● Task details
Take the records below and set them down exactly, so that every line matches the original.

☆ ☆ ☆

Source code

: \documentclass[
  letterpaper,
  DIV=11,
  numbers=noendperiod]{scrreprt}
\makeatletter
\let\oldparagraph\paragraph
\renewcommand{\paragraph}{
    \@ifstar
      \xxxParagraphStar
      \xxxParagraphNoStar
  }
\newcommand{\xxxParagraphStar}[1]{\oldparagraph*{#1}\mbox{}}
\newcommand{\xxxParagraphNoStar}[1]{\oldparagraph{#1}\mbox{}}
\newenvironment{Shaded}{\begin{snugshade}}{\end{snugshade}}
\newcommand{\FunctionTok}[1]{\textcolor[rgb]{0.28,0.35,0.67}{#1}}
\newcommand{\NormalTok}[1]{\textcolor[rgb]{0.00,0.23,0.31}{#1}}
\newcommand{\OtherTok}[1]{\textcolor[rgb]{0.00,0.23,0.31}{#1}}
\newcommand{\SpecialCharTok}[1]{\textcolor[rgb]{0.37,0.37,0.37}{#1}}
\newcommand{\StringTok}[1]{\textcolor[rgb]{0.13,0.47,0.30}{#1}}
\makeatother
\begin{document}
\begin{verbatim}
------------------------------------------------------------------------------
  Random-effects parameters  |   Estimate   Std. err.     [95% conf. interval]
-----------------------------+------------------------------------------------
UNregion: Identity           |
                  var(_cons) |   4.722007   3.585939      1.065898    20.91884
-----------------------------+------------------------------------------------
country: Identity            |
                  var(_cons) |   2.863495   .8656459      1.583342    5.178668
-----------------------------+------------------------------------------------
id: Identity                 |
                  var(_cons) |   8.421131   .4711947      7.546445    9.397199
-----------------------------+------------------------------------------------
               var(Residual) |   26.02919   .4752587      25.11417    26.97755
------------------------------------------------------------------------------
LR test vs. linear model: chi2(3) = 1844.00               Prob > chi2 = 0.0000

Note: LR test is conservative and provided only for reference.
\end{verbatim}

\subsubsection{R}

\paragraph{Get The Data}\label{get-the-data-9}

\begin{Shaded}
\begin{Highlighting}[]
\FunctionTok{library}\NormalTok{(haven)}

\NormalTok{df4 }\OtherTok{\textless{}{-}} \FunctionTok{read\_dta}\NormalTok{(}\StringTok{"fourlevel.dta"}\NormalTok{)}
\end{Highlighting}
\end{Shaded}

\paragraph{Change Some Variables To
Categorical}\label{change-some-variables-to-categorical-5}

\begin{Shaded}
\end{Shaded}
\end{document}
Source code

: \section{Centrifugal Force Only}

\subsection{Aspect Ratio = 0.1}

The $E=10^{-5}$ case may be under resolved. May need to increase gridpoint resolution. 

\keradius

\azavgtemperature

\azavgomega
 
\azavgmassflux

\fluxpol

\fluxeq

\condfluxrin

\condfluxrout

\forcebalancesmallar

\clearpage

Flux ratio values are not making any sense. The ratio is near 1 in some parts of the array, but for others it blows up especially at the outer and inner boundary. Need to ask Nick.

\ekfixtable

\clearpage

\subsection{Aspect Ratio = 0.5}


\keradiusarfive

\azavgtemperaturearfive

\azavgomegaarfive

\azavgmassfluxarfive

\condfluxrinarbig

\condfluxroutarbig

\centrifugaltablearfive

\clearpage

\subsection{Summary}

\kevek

☆ ☆ ☆

● Problem solution
Source code

: \documentclass[
  letterpaper,
  DIV=11,
  numbers=noendperiod]{scrreprt}
\makeatletter
\let\oldparagraph\paragraph
\renewcommand{\paragraph}{
    \@ifstar
      \xxxParagraphStar
      \xxxParagraphNoStar
  }
\newcommand{\xxxParagraphStar}[1]{\oldparagraph*{#1}\mbox{}}
\newcommand{\xxxParagraphNoStar}[1]{\oldparagraph{#1}\mbox{}}
\newenvironment{Shaded}{\begin{snugshade}}{\end{snugshade}}
\newcommand{\FunctionTok}[1]{\textcolor[rgb]{0.28,0.35,0.67}{#1}}
\newcommand{\NormalTok}[1]{\textcolor[rgb]{0.00,0.23,0.31}{#1}}
\newcommand{\OtherTok}[1]{\textcolor[rgb]{0.00,0.23,0.31}{#1}}
\newcommand{\SpecialCharTok}[1]{\textcolor[rgb]{0.37,0.37,0.37}{#1}}
\newcommand{\StringTok}[1]{\textcolor[rgb]{0.13,0.47,0.30}{#1}}
\makeatother
\begin{document}
\begin{verbatim}
------------------------------------------------------------------------------
  Random-effects parameters  |   Estimate   Std. err.     [95% conf. interval]
-----------------------------+------------------------------------------------
UNregion: Identity           |
                  var(_cons) |   4.722007   3.585939      1.065898    20.91884
-----------------------------+------------------------------------------------
country: Identity            |
                  var(_cons) |   2.863495   .8656459      1.583342    5.178668
-----------------------------+------------------------------------------------
id: Identity                 |
                  var(_cons) |   8.421131   .4711947      7.546445    9.397199
-----------------------------+------------------------------------------------
               var(Residual) |   26.02919   .4752587      25.11417    26.97755
------------------------------------------------------------------------------
LR test vs. linear model: chi2(3) = 1844.00               Prob > chi2 = 0.0000

Note: LR test is conservative and provided only for reference.
\end{verbatim}

\subsubsection{R}

\paragraph{Get The Data}\label{get-the-data-9}

\begin{Shaded}
\begin{Highlighting}[]
\FunctionTok{library}\NormalTok{(haven)}

\NormalTok{df4 }\OtherTok{\textless{}{-}} \FunctionTok{read\_dta}\NormalTok{(}\StringTok{"fourlevel.dta"}\NormalTok{)}
\end{Highlighting}
\end{Shaded}

\paragraph{Change Some Variables To
Categorical}\label{change-some-variables-to-categorical-5}

\begin{Shaded}
\end{Shaded}
\end{document}
Source code

: \section{Centrifugal Force Only}

\subsection{Aspect Ratio = 0.1}

The $E=10^{-5}$ case may be under resolved. May need to increase gridpoint resolution. 

\keradius

\azavgtemperature

\azavgomega
 
\azavgmassflux

\fluxpol

\fluxeq

\condfluxrin

\condfluxrout

\forcebalancesmallar

\clearpage

Flux ratio values are not making any sense. The ratio is near 1 in some parts of the array, but for others it blows up especially at the outer and inner boundary. Need to ask Nick.

\ekfixtable

\clearpage

\subsection{Aspect Ratio = 0.5}


\keradiusarfive

\azavgtemperaturearfive

\azavgomegaarfive

\azavgmassfluxarfive

\condfluxrinarbig

\condfluxroutarbig

\centrifugaltablearfive

\clearpage

\subsection{Summary}

\kevek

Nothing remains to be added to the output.